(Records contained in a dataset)
- Opening Delimiter -
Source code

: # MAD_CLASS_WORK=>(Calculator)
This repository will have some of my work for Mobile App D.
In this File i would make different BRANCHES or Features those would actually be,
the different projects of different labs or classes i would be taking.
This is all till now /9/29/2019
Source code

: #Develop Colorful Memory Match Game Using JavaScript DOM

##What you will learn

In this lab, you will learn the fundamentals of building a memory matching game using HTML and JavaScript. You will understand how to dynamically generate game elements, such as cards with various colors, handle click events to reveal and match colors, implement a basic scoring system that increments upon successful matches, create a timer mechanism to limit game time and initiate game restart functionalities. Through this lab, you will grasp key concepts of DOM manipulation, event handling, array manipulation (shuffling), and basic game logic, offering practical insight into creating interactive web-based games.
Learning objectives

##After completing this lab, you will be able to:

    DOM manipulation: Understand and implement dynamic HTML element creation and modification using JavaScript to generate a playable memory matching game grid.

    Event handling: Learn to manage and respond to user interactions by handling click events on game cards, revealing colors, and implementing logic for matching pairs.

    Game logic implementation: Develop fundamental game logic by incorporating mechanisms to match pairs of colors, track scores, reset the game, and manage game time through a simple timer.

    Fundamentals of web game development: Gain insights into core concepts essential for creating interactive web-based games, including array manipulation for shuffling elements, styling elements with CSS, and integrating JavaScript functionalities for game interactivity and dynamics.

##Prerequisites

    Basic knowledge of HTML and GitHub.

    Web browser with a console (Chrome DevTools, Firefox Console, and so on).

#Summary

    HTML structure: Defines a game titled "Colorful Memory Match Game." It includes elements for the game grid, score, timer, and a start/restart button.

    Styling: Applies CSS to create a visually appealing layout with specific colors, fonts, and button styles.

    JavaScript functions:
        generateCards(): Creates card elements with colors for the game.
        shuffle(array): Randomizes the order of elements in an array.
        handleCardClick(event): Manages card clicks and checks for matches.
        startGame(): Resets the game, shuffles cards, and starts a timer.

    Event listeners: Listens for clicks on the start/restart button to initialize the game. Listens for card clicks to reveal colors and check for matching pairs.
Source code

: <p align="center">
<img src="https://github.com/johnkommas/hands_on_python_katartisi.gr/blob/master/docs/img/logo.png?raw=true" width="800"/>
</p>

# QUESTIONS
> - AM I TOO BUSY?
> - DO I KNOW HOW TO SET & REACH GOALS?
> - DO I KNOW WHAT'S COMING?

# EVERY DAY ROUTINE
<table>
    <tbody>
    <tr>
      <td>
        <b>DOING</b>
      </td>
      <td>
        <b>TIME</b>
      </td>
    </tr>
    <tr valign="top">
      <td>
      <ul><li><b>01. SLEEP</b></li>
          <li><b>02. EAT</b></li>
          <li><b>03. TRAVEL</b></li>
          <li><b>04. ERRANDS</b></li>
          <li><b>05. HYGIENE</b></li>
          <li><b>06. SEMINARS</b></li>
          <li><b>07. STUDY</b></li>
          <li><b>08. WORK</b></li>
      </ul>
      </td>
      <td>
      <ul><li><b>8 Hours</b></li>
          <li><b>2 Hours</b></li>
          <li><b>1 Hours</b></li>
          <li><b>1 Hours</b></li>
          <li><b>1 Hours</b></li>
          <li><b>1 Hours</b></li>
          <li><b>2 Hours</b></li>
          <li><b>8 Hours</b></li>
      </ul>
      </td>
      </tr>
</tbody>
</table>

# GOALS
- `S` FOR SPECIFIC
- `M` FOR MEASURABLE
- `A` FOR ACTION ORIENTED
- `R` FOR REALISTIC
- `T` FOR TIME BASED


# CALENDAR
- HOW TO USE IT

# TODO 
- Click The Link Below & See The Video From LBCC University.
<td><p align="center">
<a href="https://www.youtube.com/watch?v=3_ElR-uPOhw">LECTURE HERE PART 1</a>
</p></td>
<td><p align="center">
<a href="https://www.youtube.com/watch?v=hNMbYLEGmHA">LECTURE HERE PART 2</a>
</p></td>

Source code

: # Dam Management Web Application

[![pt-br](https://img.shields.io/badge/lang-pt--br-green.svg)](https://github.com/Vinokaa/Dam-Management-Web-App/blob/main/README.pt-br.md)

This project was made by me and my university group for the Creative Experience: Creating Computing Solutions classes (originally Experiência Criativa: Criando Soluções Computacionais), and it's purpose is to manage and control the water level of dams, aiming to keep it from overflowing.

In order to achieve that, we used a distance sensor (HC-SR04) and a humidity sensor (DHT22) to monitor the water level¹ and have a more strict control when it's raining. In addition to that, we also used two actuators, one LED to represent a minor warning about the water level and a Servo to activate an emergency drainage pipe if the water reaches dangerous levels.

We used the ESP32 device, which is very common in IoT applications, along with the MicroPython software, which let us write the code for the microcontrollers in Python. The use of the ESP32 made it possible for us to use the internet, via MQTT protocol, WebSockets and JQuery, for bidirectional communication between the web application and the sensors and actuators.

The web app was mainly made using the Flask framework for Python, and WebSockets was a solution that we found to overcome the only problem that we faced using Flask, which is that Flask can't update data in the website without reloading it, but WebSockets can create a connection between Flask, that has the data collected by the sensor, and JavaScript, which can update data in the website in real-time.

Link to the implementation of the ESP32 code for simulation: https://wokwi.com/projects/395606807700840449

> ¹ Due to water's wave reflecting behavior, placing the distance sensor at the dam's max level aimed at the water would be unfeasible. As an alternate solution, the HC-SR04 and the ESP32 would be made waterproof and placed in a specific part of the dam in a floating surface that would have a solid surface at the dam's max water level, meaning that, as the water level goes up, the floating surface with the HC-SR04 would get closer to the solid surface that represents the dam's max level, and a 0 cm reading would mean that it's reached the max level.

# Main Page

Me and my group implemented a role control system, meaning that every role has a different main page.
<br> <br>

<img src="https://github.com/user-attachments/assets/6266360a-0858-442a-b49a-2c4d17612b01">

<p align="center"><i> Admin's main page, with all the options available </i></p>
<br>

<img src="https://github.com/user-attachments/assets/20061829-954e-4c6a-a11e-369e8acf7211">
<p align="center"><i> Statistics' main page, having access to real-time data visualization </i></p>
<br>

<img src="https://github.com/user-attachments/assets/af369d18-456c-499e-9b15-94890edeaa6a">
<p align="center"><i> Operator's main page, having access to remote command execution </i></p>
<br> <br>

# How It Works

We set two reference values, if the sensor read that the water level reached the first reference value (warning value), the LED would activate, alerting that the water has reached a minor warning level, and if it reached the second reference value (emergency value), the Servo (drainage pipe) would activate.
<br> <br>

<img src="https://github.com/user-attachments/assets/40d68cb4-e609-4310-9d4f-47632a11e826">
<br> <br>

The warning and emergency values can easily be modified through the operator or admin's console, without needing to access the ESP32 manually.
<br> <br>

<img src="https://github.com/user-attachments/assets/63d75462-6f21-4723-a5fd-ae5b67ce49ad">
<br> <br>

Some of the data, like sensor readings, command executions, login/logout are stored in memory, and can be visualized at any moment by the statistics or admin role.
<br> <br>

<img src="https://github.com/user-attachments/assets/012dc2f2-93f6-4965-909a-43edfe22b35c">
- Closing Delimiter -
● **Assignment**
Check each line above for the string "role", then copy the ones that have it.

● **Result for this exercise**
Me and my group implemented a role control system, meaning that every role has a different main page.
Some of the data, like sensor readings, command executions, login/logout are stored in memory, and can be visualized at any moment by the statistics or admin role.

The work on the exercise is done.